The Last Sandwich—A Beta-Minimum

Publication Year: 1994.

The Last Sandwich— A Beta-Minimum

Thomas Higgins

THE OPPOSITE OF A BETA-MAX is a beta-min: a route with scanty information about difficulty or direction or history. It may not be in a local guidebook because it is too new. Or perhaps the first-ascent party didn’t bother to write it up, or is inaccessible, or dead. Perhaps it is an old route and in the guidebook, but the guidebook author heard only second-hand about the direction and rating. So it is entered with no topo or a vague topo.

I’m attracted to the beta-min because I feel that too much climbing is known and prescribed. My eyes glaze over when scanning the big matrix of shoes in climbing magazines, all rated in colorful columns and criteria. Route stars in guidebooks tell us which climbs are best. Rock stars tell us what exercise routine to follow, how to tape up, how to hang on a rope and still call it climbing. Nutrition fanatics tell us what to eat. Environmentalists even tell us how to excrete what you eat on big walls.

The trend toward increasing prescription in climbing insures that there are few beta-mins at any one time. One guidebook author might create a beta-min, only for the next one to clarify the mystery surrounding the route. Or someone like me writes about a beta-min, and it becomes a beta-max. Fortunately, climbers produce routes so quickly that some climbs are sure to be absent from current guidebooks. In such cases, the only source of information may be rumor or tall tales, thankfully subject to errors, varying interpretations and exaggerations central to good beta-mins.

Cases: Some beta-mins escape clarification for many years. The north face of Cloud’s Rest is an old beta-min, an enticing mystery artfully described by Steve Roper in his Guide to the High Sierra. Roper tried unsuccessfully to get route information from Bob Kamps and Ivan Couch who did the first ascent. Roper writes, “Little is known about this route, except that it wanders up the 4000-foot, low-angle face. By careful route finding, it is possible to avoid using aid.” Roper’s few words stoke our curiosity. “Little is known,” as if we might be embarking on a trip into the Bermuda Triangle. “Except it wanders,” suggesting it goes many places, not just up some easily defined way. “4000- foot, low-angle face,” implying low angle but a longer trip than anything on El Capitan! “It is possible to avoid aid,” meaning only caution will enable us to avoid tainting our experience.

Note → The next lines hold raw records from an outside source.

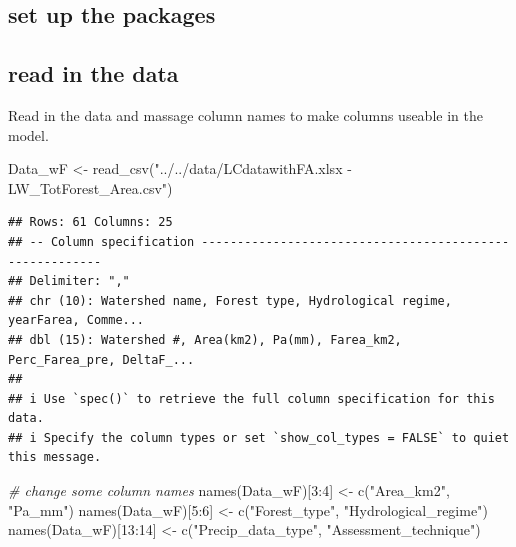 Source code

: \documentclass[]{elsarticle} %
\newenvironment{Shaded}{\begin{snugshade}}{\end{snugshade}}
\newcommand{\CommentTok}[1]{\textcolor[rgb]{0.56,0.35,0.01}{\textit{#1}}}
\newcommand{\DecValTok}[1]{\textcolor[rgb]{0.00,0.00,0.81}{#1}}
\newcommand{\FunctionTok}[1]{\textcolor[rgb]{0.00,0.00,0.00}{#1}}
\newcommand{\NormalTok}[1]{#1}
\newcommand{\OtherTok}[1]{\textcolor[rgb]{0.56,0.35,0.01}{#1}}
\newcommand{\SpecialCharTok}[1]{\textcolor[rgb]{0.00,0.00,0.00}{#1}}
\newcommand{\StringTok}[1]{\textcolor[rgb]{0.31,0.60,0.02}{#1}}
\begin{document}
\hypertarget{set-up-the-packages}{%
\subsection{set up the packages}\label{set-up-the-packages}}

\hypertarget{read-in-the-data}{%
\subsection{read in the data}\label{read-in-the-data}}

Read in the data and massage column names to make columns useable in the model.

\begin{Shaded}
\begin{Highlighting}[]
\NormalTok{Data\_wF }\OtherTok{\textless{}{-}} \FunctionTok{read\_csv}\NormalTok{(}\StringTok{"../../data/LCdatawithFA.xlsx {-} LW\_TotForest\_Area.csv"}\NormalTok{)}
\end{Highlighting}
\end{Shaded}

\begin{verbatim}
## Rows: 61 Columns: 25
## -- Column specification --------------------------------------------------------
## Delimiter: ","
## chr (10): Watershed name, Forest type, Hydrological regime, yearFarea, Comme...
## dbl (15): Watershed #, Area(km2), Pa(mm), Farea_km2, Perc_Farea_pre, DeltaF_...
## 
## i Use `spec()` to retrieve the full column specification for this data.
## i Specify the column types or set `show_col_types = FALSE` to quiet this message.
\end{verbatim}

\begin{Shaded}
\begin{Highlighting}[]
\CommentTok{\# change some column names}
\FunctionTok{names}\NormalTok{(Data\_wF)[}\DecValTok{3}\SpecialCharTok{:}\DecValTok{4}\NormalTok{] }\OtherTok{\textless{}{-}} \FunctionTok{c}\NormalTok{(}\StringTok{"Area\_km2"}\NormalTok{, }\StringTok{"Pa\_mm"}\NormalTok{)}
\FunctionTok{names}\NormalTok{(Data\_wF)[}\DecValTok{5}\SpecialCharTok{:}\DecValTok{6}\NormalTok{] }\OtherTok{\textless{}{-}} \FunctionTok{c}\NormalTok{(}\StringTok{"Forest\_type"}\NormalTok{, }\StringTok{"Hydrological\_regime"}\NormalTok{)}
\FunctionTok{names}\NormalTok{(Data\_wF)[}\DecValTok{13}\SpecialCharTok{:}\DecValTok{14}\NormalTok{] }\OtherTok{\textless{}{-}} \FunctionTok{c}\NormalTok{(}\StringTok{"Precip\_data\_type"}\NormalTok{, }\StringTok{"Assessment\_technique"}\NormalTok{)}
\end{Highlighting}
\end{Shaded}
\end{document}
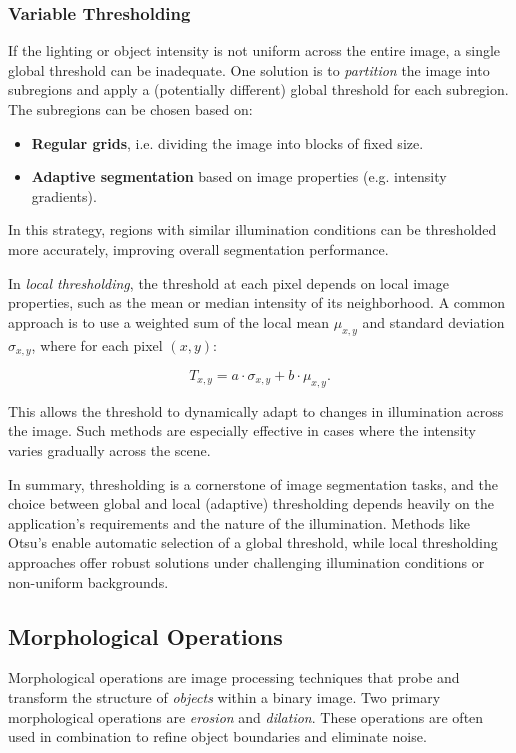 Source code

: \documentclass[a4paper,12pt]{article}
\begin{document}
\subsubsection{Variable Thresholding}

If the lighting or object intensity is not uniform across the entire image, a single global threshold can be inadequate. One solution is to \emph{partition} the image into subregions and apply a (potentially different) global threshold for each subregion. The subregions can be chosen based on:
\begin{itemize}
    \item \textbf{Regular grids}, i.e. dividing the image into blocks of fixed size.
    \item \textbf{Adaptive segmentation} based on image properties (e.g. intensity gradients).
\end{itemize}

In this strategy, regions with similar illumination conditions can be thresholded more accurately, improving overall segmentation performance.

In \emph{local thresholding}, the threshold at each pixel depends on local image properties, such as the mean or median intensity of its neighborhood. A common approach is to use a weighted sum of the local mean \(\mu_{x,y}\) and standard deviation \(\sigma_{x,y}\), where for each pixel \((x, y)\):

\[
T_{x,y} = a \cdot \sigma_{x,y} + b \cdot \mu_{x,y}.
\]

This allows the threshold to dynamically adapt to changes in illumination across the image. Such methods are especially effective in cases where the intensity varies gradually across the scene.

In summary, thresholding is a cornerstone of image segmentation tasks, and the choice between global and local (adaptive) thresholding depends heavily on the application’s requirements and the nature of the illumination. Methods like Otsu's enable automatic selection of a global threshold, while local thresholding approaches offer robust solutions under challenging illumination conditions or non-uniform backgrounds.

\subsection{Morphological Operations}

Morphological operations are image processing techniques that probe and transform the structure of \emph{objects} within a binary image. Two primary morphological operations are \textit{erosion} and \textit{dilation}. These operations are often used in combination to refine object boundaries and eliminate noise.
\end{document}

In a few words we are tantalized, mildly warned about the undertaking and reminded that real climbing is without aid. Maybe Cloud’s Rest deserves perpetual beta-min status. How wonderful it would be if some secret always surrounded the climbing of this sweeping granite giant, barely visible from nearby civilization, Yosemite Valley.

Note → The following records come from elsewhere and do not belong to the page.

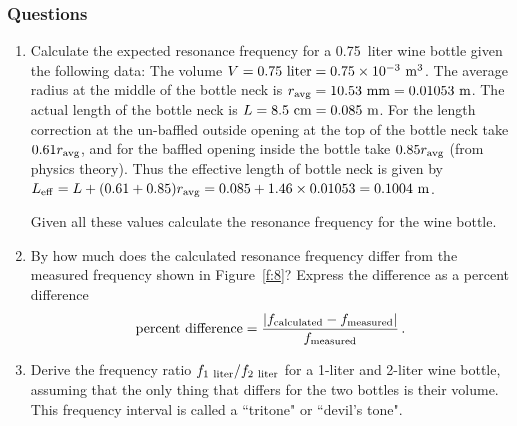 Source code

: \documentclass[11pt]{NSF}
\def\be{\begin{equation}}
\def\ee{\end{equation}}
\def\ben{\begin{enumerate}}
\def\een{\end{enumerate}}
\def\i{\item{}}
\begin{document}
\subsubsection*{Questions}
\ben
\i Calculate the expected resonance frequency for a 
0.75~liter wine bottle given the following data:
The volume $V= 0.75~{\rm liter} = 0.75\times10^{-3}~{\rm m}^3$.
The average radius at the middle of the bottle neck 
is $r_{\rm avg} = 10.53~{\rm mm} = 0.01053~{\rm m}$.
The actual length of the bottle neck is
$L = 8.5~{\rm cm} = 0.085~{\rm m}$. 
For the length correction at the un-baffled outside opening 
at the top of the bottle neck take $0.61 r_{\rm avg}$, 
and for the baffled opening inside the bottle take 
$0.85 r_{\rm avg}$ (from physics theory). 
Thus the effective length of bottle neck is given by 
$L_{\rm eff} = L +(0.61 + 0.85) r_{\rm avg} = 
0.085 + 1.46 \times 0.01053 = 0.1004~{\rm m}$. 

Given all these values calculate the resonance frequency
for the wine bottle.

\i By how much does the calculated resonance frequency
differ from the measured frequency shown in Figure~\ref{f:8}?
Express the difference as a percent difference
%
\be
\text{percent difference} = 
\frac{|f_{\rm calculated}-f_{\rm measured}|}{f_{\rm measured}}\,.
\ee

\i   Derive the frequency ratio $f_{\rm 1~liter}/f_{\rm 2~liter}$
for a 1-liter and 2-liter wine bottle, assuming that the only thing 
that differs for the two bottles is their volume.
This frequency interval is called a ``tritone" or ``devil's tone".
\een
\end{document}
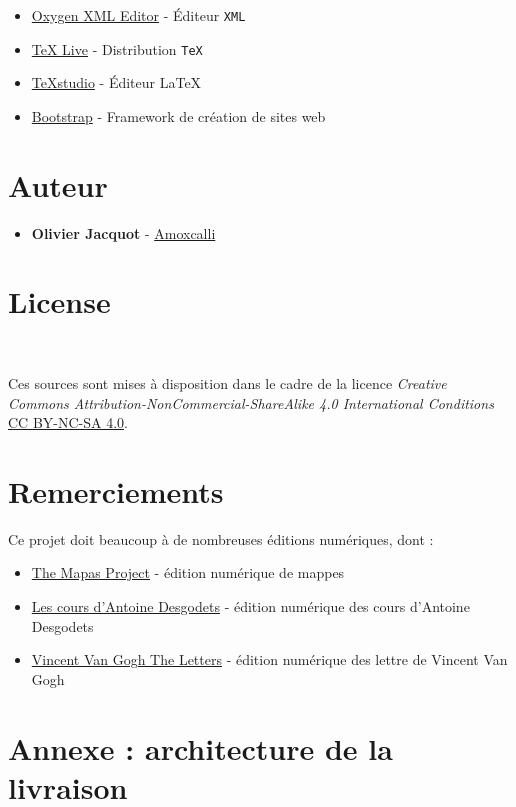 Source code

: \documentclass[a4paper,twoside,12pt]{article}
\begin{document}
\begin{itemize}
	\item
	\href{https://www.oxygenxml.com/}{Oxygen XML Editor} - \'Editeur \texttt{XML}
	\item
	\href{http://www.tug.org/texlive/}{TeX Live} - Distribution \texttt{TeX}
	\item
	\href{https://www.texstudio.org/}{TeXstudio} - \'Editeur \LaTeX
	\item
	\href{https://getbootstrap.com/}{Bootstrap} - Framework de cr\'eation de sites web
\end{itemize}

\section{Auteur}

\begin{itemize}
	\item
	\textbf{Olivier Jacquot} -
	\href{https://github.com/olivierjacquot}{Amoxcalli}
\end{itemize}

\section{License}\

Ces sources sont mises \`a disposition dans le cadre de la licence \emph{Creative Commons Attribution-NonCommercial-ShareAlike 4.0 International Conditions}
\href{https://creativecommons.org/licenses/by-nc-sa/4.0/deed.fr}{CC BY-NC-SA 4.0}.

\section{Remerciements}

Ce projet doit beaucoup \`a de nombreuses \'editions num\'eriques, dont :

\begin{itemize}
	\item \href{https://mapas.uoregon.edu/}{The Mapas Project} - \'edition
	num\'erique de mappes
	\item \href{http://www.desgodets.net/}{Les cours d'Antoine Desgodets} -
	\'edition num\'erique des cours d'Antoine Desgodets
	\item \href{http://vangoghletters.org}{Vincent Van Gogh The Letters} -
	\'edition num\'erique des lettre de Vincent Van Gogh
\end{itemize}

\section{Annexe : architecture de la livraison}\label{annexe}
\end{document}
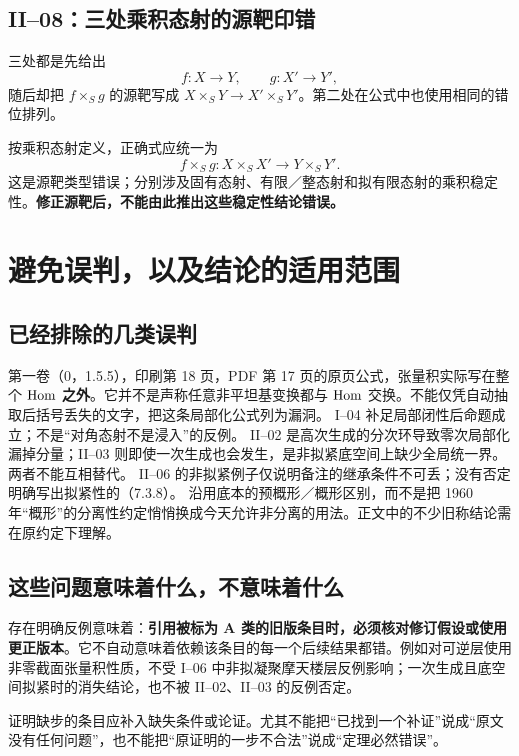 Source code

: \section{II--08：三处乘积态射的源靶印错}
三处都是先给出
\[
f:X\longrightarrow Y,\qquad g:X'\longrightarrow Y',
\]
随后却把 $f\times_Sg$ 的源靶写成 $X\times_SY\to X'\times_SY'$。第二处在公式中也使用相同的错位排列。

按乘积态射定义，正确式应统一为
\[
\boxed{f\times_Sg:X\times_SX'\longrightarrow Y\times_SY'.}
\]
这是源靶类型错误；分别涉及固有态射、有限／整态射和拟有限态射的乘积稳定性。\textbf{修正源靶后，不能由此推出这些稳定性结论错误。}

\chapter{避免误判，以及结论的适用范围}
\section{已经排除的几类误判}
第一卷（0，1.5.5），印刷第 18 页，PDF 第 17 页的原页公式，张量积实际写在整个 $\operatorname{Hom}$ \textbf{之外}。它并不是声称任意非平坦基变换都与 $\operatorname{Hom}$ 交换。不能仅凭自动抽取后括号丢失的文字，把这条局部化公式列为漏洞。
I--04 补足局部闭性后命题成立；不是“对角态射不是浸入”的反例。
II--02 是高次生成的分次环导致零次局部化漏掉分量；II--03 则即使一次生成也会发生，是非拟紧底空间上缺少全局统一界。两者不能互相替代。
II--06 的非拟紧例子仅说明备注的继承条件不可丢；没有否定明确写出拟紧性的（7.3.8）。
沿用底本的预概形／概形区别，而不是把 1960 年“概形”的分离性约定悄悄换成今天允许非分离的用法。正文中的不少旧称结论需在原约定下理解。

\section{这些问题意味着什么，不意味着什么}
存在明确反例意味着：\textbf{引用被标为 A 类的旧版条目时，必须核对修订假设或使用更正版本}。它不自动意味着依赖该条目的每一个后续结果都错。例如对可逆层使用非零截面张量积性质，不受 I--06 中非拟凝聚摩天楼层反例影响；一次生成且底空间拟紧时的消失结论，也不被 II--02、II--03 的反例否定。

证明缺步的条目应补入缺失条件或论证。尤其不能把“已找到一个补证”说成“原文没有任何问题”，也不能把“原证明的一步不合法”说成“定理必然错误”。

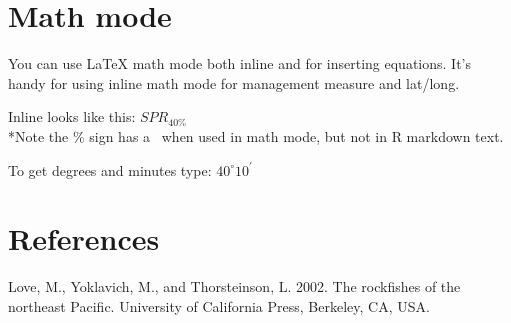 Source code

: \documentclass[12pt,]{article}
\begin{document}
\section{Math mode}\label{math-mode}

You can use LaTeX math mode both inline and for inserting equations.
It's handy for using inline math mode for management measure and
lat/long.

Inline looks like this: \(SPR_{40\%}\)\\
*Note the \% sign has a ~when used in math mode, but not in R markdown
text.

To get degrees and minutes type: \(40^\circ 10^\prime\)

\section*{References}\label{references}

\hypertarget{refs}{}
\hypertarget{ref-Love2002}{}
Love, M., Yoklavich, M., and Thorsteinson, L. 2002. The rockfishes of
the northeast Pacific. University of California Press, Berkeley, CA,
USA.
\end{document}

Fairview Dome in Tuolumne Meadows holds a classic beta-min. Long ago, Bob Kamps and I climbed Always Arches on the eastern face of the dome. It is a multi-pitch 5.10 with some neat climbing over lots of arches. We wrote it up and sent it to the guidebook authors. Strangely, it was listed in the index of the 1983 Guidebook to the Tuolumne Meadows but the reader turning to page 52 to view the usual topo finds nothing. Maybe the authors, Don Reid and Chris Falkenstein, couldn’t understand the gibberish drawing I sent them. A later guidebook showed a short arrow pointing up the rock in the general direction of the route, providing connoisseurs of beta-mins a teaser to start them up the wall. Neither Bob nor I bothered to develop a detailed topo for the latest guidebook, and we have long forgotten exactly where the route goes. After all these years, Always Arches is a quintessential beta-min.

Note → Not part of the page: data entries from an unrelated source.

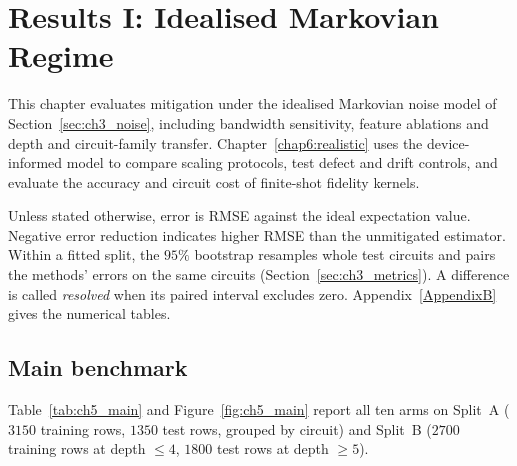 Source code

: \documentclass[Thesis.tex]{subfiles}
\begin{document}
\setcounter{chapter}{4} %



\chapter{Results I: Idealised Markovian Regime}\label{chap5:results}

This chapter evaluates mitigation under the idealised Markovian noise model of
Section~\ref{sec:ch3_noise}, including bandwidth sensitivity, feature ablations
and depth and circuit-family transfer. Chapter~\ref{chap6:realistic} uses the
device-informed model to compare scaling protocols, test defect and drift
controls, and evaluate the accuracy and circuit cost of finite-shot fidelity
kernels.

Unless stated otherwise, error is RMSE against the ideal expectation value.
Negative error reduction indicates higher RMSE than the unmitigated estimator.
Within a fitted split, the $95\%$ bootstrap resamples whole test circuits and
pairs the methods' errors on the same circuits (Section~\ref{sec:ch3_metrics}).
A difference is called \emph{resolved} when its paired interval excludes zero.
Appendix~\ref{AppendixB} gives the numerical tables.

\section{Main benchmark}\label{sec:ch5_main}

Table~\ref{tab:ch5_main} and Figure~\ref{fig:ch5_main} report all ten arms on
Split~A ($3150$ training rows, $1350$ test rows, grouped by circuit) and Split~B
($2700$ training rows at depth $\leq 4$, $1800$ test rows at depth $\geq 5$).
\end{document}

A variation of the beta-min is the beta-wrong. A climb at Lovers Leap near Tahoe provides an example. In the late 1960s, Ben Borson and I climbed a route on the eastern wall of Lovers Leap, which we named “The Deviate.” We never wrote up the climb in detail, but we told the guidebook author where the route went and its difficulty. Sometime later, a party climbed the route, thought it a first ascent and named it “A Few Dollars More.” The description they sent the guidebook author was probably more explicit than ours. Instead of recognizing both routes as the same, the author put the Deviate into his 1980 guidebook, Tahoe Rock, as a separate, strangely bending route in the middle of nowhere below and right of Dollars. The latest guidebook to Tahoe again credits Ben and me with the Deviate, a route living only on paper. I love to think of climbers dutifully holding a guidebook in hand, squinting up the cliff at our non-existent route, then launching into a beta-wrong experience.

The Last Sandwich. The latest Tahoe Guide has another beta-min which Allen Steck and I pondered one recent summer day. It is called “The Last Sandwich” and is just left of Scimitar at Lovers Leap. We can’t believe our eyes while looking at the guidebook topo. A modern guidebook route with no rating? We carefully check the index of routes by name, the first-ascent party (Steve Miller, Will Cottrell, 1984), and all the usual cross tabulations in modern guidebooks. No rating! Our pleasure at discovering a beta-min is tempered a little as we realize neither of us knows the first-ascent party. We can’t guess the route difficulty by speculating about the capabilities of the first-ascent team, one of the great pleasures of the beta-min.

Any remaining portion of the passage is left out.